▶ [AIM OF THE TASK]
Below are records; reproduce exactly the lines from the one that has "## כיצד לבדוק" through the one that has "רוב המודלים שהזכרנו", ends included, and nothing more.

▶ [GIVEN RECORDS]
□ □ □ □ □ □ □
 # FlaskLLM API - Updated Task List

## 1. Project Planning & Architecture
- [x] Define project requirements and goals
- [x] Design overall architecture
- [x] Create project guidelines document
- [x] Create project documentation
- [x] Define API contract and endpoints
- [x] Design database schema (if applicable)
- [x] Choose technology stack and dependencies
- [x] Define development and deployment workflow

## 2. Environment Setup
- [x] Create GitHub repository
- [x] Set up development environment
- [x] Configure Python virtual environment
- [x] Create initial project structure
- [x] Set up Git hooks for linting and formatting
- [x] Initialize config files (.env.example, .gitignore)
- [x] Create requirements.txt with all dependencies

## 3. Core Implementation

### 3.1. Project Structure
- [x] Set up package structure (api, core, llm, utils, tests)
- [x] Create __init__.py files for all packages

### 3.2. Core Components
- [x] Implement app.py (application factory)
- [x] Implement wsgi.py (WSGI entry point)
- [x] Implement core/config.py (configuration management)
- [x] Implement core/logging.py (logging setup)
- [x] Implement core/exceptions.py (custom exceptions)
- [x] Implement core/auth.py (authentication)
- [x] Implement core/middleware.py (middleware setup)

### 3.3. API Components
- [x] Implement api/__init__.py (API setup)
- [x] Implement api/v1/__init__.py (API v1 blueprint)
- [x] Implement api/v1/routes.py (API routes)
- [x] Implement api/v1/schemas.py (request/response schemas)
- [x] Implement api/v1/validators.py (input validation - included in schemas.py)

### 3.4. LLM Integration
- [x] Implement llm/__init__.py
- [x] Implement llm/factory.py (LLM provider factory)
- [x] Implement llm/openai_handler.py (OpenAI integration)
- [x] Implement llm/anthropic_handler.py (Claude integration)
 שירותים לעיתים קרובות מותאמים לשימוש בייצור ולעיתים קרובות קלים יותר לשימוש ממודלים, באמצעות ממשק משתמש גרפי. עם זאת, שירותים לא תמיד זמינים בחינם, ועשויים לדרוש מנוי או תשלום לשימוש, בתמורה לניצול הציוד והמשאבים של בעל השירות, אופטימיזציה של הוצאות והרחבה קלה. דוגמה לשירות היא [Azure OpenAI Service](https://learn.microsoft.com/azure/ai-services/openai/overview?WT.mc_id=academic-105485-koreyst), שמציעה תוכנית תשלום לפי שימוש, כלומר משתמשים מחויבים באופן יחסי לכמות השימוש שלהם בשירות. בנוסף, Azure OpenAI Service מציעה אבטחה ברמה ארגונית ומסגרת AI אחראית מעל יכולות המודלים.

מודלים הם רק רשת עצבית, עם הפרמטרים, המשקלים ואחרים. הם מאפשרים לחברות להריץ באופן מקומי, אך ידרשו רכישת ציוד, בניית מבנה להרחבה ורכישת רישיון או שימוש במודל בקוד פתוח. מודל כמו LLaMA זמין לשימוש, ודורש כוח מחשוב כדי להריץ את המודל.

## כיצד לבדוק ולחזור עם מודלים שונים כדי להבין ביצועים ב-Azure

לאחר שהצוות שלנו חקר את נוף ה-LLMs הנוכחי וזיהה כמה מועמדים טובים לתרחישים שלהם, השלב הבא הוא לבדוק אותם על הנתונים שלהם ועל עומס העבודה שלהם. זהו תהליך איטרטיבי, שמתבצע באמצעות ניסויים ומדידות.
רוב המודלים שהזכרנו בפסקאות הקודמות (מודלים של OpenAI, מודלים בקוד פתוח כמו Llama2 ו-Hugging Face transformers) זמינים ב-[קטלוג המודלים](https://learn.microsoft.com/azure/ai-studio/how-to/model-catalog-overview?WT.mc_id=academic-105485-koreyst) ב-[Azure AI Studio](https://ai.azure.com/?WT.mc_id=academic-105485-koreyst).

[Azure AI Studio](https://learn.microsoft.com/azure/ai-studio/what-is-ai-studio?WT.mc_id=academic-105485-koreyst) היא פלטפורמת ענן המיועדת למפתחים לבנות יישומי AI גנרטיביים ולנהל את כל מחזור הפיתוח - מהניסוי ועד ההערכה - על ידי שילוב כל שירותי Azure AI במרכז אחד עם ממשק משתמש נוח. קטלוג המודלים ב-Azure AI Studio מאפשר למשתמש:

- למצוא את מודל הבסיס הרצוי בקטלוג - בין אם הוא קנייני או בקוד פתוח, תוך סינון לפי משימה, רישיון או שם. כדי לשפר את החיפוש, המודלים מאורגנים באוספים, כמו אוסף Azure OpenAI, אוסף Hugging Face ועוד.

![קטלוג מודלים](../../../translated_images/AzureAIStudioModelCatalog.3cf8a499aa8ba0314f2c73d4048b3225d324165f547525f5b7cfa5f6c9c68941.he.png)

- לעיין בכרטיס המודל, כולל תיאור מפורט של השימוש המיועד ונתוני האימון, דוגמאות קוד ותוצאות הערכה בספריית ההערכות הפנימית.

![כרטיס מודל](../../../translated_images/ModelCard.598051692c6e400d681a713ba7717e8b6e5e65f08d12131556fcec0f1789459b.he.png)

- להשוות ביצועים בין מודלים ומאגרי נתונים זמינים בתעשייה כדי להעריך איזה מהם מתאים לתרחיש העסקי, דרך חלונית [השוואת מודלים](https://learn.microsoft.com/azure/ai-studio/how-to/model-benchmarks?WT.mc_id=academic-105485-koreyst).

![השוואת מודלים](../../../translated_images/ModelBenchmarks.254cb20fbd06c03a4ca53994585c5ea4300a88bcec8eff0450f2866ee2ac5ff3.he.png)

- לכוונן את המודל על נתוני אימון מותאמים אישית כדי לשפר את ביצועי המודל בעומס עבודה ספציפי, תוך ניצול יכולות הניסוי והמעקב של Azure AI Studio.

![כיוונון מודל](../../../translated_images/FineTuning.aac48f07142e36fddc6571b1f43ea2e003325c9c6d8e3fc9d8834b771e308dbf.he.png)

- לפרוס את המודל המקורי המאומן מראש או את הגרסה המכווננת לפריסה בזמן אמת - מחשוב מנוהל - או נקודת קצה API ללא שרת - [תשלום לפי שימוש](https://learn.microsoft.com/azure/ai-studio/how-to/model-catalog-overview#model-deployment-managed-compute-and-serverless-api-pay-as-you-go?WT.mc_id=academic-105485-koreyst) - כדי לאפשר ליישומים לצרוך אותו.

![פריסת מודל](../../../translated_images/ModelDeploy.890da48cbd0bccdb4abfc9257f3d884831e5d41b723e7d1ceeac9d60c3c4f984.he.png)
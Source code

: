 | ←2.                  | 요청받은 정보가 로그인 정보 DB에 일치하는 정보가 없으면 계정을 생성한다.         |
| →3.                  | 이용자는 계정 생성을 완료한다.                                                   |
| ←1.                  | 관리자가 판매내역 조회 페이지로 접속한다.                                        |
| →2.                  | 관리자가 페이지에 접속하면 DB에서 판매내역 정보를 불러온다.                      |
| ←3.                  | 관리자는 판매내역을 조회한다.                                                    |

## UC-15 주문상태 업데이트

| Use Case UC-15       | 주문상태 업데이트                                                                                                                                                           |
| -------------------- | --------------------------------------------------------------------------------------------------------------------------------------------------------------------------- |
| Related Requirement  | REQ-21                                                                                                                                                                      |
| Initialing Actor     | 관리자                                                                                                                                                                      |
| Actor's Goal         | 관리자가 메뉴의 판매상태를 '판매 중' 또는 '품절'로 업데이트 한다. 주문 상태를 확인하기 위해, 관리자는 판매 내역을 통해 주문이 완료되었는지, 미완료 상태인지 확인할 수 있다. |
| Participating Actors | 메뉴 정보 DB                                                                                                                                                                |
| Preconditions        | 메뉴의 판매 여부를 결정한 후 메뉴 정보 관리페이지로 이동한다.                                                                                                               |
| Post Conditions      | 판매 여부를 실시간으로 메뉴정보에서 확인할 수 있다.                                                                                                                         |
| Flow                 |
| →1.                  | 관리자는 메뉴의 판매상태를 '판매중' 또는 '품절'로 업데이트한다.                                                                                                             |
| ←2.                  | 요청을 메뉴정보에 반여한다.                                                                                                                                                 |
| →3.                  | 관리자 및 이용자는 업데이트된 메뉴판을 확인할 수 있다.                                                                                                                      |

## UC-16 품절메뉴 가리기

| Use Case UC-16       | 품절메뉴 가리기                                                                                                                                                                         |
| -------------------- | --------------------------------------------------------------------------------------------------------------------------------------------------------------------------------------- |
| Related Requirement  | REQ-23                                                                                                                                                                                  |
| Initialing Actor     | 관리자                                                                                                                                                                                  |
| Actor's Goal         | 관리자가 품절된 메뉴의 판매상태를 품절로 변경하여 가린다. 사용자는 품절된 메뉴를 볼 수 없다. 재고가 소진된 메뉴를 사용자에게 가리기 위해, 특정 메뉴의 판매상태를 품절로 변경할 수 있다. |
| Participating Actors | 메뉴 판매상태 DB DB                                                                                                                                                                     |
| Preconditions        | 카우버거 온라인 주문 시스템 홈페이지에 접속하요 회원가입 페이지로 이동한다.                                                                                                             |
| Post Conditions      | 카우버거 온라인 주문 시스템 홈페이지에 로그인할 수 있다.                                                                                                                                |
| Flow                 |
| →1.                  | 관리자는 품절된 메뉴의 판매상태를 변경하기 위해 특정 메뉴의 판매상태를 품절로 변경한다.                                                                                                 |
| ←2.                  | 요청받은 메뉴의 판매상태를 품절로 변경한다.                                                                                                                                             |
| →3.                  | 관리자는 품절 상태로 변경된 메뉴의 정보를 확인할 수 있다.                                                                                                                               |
□ □ □ □ □ □ □
▶ [OUTPUT BELOW]
## כיצד לבדוק ולחזור עם מודלים שונים כדי להבין ביצועים ב-Azure

לאחר שהצוות שלנו חקר את נוף ה-LLMs הנוכחי וזיהה כמה מועמדים טובים לתרחישים שלהם, השלב הבא הוא לבדוק אותם על הנתונים שלהם ועל עומס העבודה שלהם. זהו תהליך איטרטיבי, שמתבצע באמצעות ניסויים ומדידות.
רוב המודלים שהזכרנו בפסקאות הקודמות (מודלים של OpenAI, מודלים בקוד פתוח כמו Llama2 ו-Hugging Face transformers) זמינים ב-[קטלוג המודלים](https://learn.microsoft.com/azure/ai-studio/how-to/model-catalog-overview?WT.mc_id=academic-105485-koreyst) ב-[Azure AI Studio](https://ai.azure.com/?WT.mc_id=academic-105485-koreyst).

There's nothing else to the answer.